“All the world’s a stage…” is a line from Shakespeare you may recognize. What you may not is the way the Alliance Theatre interpreted those famous words for its 2017-18 season. As the beloved theater undergoes its first complete renovation since the building opened in 1968, the performances take to the road. The directors, players and sets will make all of Atlanta their stage by its culmination. From world premieres like the one-act plays by Pearl Cleage happening at Fulton County Southwest Arts Center and “Sheltered” (winner of the 2018 Alliance/Kendeda National Graduate Playwriting Competition) at Actor’s Express to classics like “Candide,” “The Jungle Book” and, of course, a few nods to the author of those aforementioned lines.

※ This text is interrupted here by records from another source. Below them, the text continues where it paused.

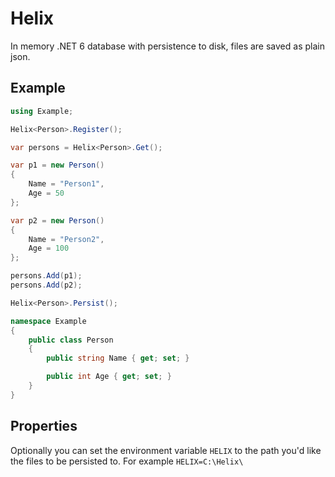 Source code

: # Helix
In memory .NET 6 database with persistence to disk, files are saved as plain json.

## Example

```csharp
using Example;

Helix<Person>.Register();

var persons = Helix<Person>.Get();

var p1 = new Person()
{
    Name = "Person1",
    Age = 50
};

var p2 = new Person()
{
    Name = "Person2",
    Age = 100
};

persons.Add(p1);
persons.Add(p2);

Helix<Person>.Persist();

namespace Example
{
    public class Person
    {
        public string Name { get; set; }

        public int Age { get; set; }
    }
}
```

## Properties
Optionally you can set the environment variable `HELIX` to the path you'd like the files to be persisted to. For example `HELIX=C:\Helix\`
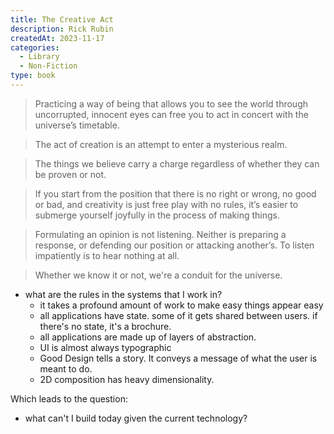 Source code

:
 ```yaml
---
title: The Creative Act
description: Rick Rubin
createdAt: 2023-11-17
categories:
  - Library
  - Non-Fiction
type: book
---
```


> Practicing a way of being that allows you to see the world through uncorrupted, innocent eyes can free you to act in concert with the universe’s timetable.

> The act of creation is an attempt to enter a mysterious realm.

> The things we believe carry a charge regardless of whether they can be proven or not.

> If you start from the position that there is no right or wrong, no good or bad, and creativity is just free play with no rules, it’s easier to submerge yourself joyfully in the process of making things.

> Formulating an opinion is not listening. Neither is preparing a response, or defending our position or attacking another’s. To listen impatiently is to hear nothing at all.

> Whether we know it or not, we're a conduit for the universe.

- what are the rules in the systems that I work in?
  - it takes a profound amount of work to make easy things appear easy
  - all applications have state. some of it gets shared between users. if there's no state, it's a brochure.
  - all applications are made up of layers of abstraction.
  - UI is almost always typographic
  - Good Design tells a story. It conveys a message of what the user is meant to do.
  - 2D composition has heavy dimensionality.

Which leads to the question:

- what can't I build today given the current technology?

The latter included “Shakespeare in Love,” kicking the season off last fall at Oglethorpe University’s Conant Performing Arts Center. “For the Alliance to be getting around in the community, going into people’s neighborhoods is a really cool thing,” says Director Richard Garner. “Bringing the Alliance quality into these familiar spaces is really going to be an eye-opener for a lot of people out in these communities.”
That’s exactly the intention of Susan V. Booth, Jennings Hertz artistic director. “For 48 years, metro Atlanta has supported us by making the trip to our front door,” she says. “It seemed like we had the opportunity to return the favor, and to do so in a way that celebrated the best of Atlanta by taking our work to a slate of cultural venues across our city.”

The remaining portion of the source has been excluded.